In the cloud computing era, systems are becoming ever more complex. All organizations aim for reliable, efficient, and secure applications and infrastructure. Observability plays a key role in achieving this goal. Observability is the ability to understand a system's or an application's state by collecting and analyzing its output and logs.
Red Hat OpenShift Observability collects logs, traces, events, and system metrics to provide real-time monitoring. Real-time monitoring helps to identify and troubleshoot issues for OpenShift applications and clusters.
Some key features of the Red Hat OpenShift Observability portfolio are as follows:
Red Hat OpenShift Logging aggregates all the logs from the pods and nodes of an OpenShift cluster to a centralized location. Centralized logging improves searching, visualizing, and reporting of data.
Red Hat OpenShift Monitoring provides monitoring for core platform components.
Network observability monitors and analyzes network traffic and helps to resolve connectivity issues.
Distributed tracing collects observability data in distributed systems. Distributed tracing is based on the OpenTelemetry project.
For more details about network observability and distributed tracing, refer to the References section.

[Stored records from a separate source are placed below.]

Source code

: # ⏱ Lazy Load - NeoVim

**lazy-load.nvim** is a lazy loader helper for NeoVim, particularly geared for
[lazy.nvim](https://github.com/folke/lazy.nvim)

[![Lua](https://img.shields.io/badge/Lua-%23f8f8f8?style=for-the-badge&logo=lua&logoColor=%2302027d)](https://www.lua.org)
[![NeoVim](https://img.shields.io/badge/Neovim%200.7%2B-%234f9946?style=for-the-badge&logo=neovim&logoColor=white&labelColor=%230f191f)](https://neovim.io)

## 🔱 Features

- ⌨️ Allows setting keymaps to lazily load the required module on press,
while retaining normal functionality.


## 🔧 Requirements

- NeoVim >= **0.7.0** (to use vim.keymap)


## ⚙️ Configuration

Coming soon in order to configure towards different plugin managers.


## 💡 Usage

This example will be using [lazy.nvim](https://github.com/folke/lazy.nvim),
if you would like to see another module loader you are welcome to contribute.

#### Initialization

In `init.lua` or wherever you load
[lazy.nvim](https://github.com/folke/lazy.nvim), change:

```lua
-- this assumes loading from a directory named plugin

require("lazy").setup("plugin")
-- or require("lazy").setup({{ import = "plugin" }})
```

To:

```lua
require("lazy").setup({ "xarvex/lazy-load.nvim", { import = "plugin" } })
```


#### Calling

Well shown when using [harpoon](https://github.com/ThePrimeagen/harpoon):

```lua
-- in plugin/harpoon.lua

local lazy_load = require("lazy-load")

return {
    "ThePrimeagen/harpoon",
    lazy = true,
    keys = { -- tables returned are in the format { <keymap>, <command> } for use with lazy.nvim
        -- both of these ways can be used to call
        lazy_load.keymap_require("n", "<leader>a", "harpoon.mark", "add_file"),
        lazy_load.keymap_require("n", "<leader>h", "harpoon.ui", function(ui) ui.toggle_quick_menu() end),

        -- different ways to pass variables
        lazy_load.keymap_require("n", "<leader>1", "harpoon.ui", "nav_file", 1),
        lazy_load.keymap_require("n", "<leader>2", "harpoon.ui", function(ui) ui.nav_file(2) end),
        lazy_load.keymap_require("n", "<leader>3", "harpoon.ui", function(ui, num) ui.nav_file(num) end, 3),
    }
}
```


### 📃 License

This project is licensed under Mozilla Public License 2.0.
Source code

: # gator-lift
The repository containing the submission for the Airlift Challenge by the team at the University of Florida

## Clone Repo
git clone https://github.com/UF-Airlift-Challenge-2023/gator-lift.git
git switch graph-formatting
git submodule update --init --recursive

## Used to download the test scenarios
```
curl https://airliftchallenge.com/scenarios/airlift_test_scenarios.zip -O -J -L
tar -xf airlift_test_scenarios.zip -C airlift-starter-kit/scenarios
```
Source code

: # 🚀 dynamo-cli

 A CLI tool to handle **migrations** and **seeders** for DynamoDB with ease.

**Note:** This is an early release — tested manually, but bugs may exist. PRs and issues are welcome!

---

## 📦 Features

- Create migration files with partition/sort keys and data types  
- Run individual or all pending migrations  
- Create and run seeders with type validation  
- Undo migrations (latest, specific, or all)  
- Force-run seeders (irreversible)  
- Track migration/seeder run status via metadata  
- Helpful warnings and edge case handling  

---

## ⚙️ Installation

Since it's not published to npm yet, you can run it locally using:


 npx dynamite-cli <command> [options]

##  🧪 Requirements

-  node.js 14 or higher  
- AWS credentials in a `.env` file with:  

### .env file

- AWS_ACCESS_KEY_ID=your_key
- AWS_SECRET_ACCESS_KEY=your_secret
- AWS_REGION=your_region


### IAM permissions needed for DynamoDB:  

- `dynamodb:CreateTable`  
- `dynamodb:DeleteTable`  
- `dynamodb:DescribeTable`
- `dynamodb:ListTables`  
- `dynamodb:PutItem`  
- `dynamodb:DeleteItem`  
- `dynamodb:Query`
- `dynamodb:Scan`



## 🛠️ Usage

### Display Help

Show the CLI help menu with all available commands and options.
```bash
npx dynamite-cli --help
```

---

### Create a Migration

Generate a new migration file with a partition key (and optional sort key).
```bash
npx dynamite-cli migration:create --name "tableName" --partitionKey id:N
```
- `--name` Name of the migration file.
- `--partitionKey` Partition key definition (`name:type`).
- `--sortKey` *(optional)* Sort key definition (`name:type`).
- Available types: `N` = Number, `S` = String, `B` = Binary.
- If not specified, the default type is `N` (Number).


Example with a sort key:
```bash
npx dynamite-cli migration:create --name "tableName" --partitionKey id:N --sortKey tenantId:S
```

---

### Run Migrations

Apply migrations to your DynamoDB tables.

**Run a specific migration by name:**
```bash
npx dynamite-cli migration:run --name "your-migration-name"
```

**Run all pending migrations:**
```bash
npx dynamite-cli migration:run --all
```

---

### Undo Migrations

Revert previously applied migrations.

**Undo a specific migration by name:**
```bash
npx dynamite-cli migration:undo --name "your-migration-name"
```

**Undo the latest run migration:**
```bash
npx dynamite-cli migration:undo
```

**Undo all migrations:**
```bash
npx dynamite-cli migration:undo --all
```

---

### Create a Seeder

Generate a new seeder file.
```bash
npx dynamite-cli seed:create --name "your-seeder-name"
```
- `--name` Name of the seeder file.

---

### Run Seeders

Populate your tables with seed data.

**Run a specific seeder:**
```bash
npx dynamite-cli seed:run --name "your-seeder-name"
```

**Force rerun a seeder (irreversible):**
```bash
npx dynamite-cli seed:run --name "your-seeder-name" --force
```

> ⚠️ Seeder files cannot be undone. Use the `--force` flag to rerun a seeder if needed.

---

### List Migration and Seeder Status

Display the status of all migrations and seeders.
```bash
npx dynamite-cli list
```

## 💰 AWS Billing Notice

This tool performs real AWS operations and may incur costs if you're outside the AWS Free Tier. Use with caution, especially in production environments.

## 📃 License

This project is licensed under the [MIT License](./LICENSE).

You can use these features with any stand-alone OpenShift cluster. Red Hat Advanced Cluster Management for Kubernetes (RHACM) provides multicluster observability features.
Red Hat OpenShift Container Platform comes with a monitoring stack. The cluster monitoring operator manages the monitoring components and ensures that they are always available and updated. The default monitoring stack collects metrics and generates alerts for the cluster, which includes core platform components and all projects. However, the default monitoring stack does not support custom metrics for user-defined projects.
You can enable monitoring for user-defined projects. You can collect custom metrics and generate alerts by using the monitoring stack for user-defined projects.
You can configure persistent storage for OpenShift monitoring. With this configuration, you can keep a record of the past cluster status, to investigate and correlate current and past issues within the cluster. The monitoring dashboard provides visuals for cluster metrics.
The OpenShift monitoring stack is based on the Prometheus open source project. The stack includes the components that are shown in the following figure and are then explained in the following section:
The default monitoring stack is included with OpenShift Container Platform.
All components of the default monitoring stack are installed in the openshift-monitoring project and provide monitoring features for core platform components.
Modifying any existing resource and creating additional ServiceMonitor, PodMonitor, or PrometheusRule resources in the openshift-monitoring project is not supported.
The monitoring stack resets modified resources to ensure that its resources always remain in the expected state.
The monitoring stack deploys the following components in the environment for monitoring the infrastructure, receiving alerts, and consulting performance graphs.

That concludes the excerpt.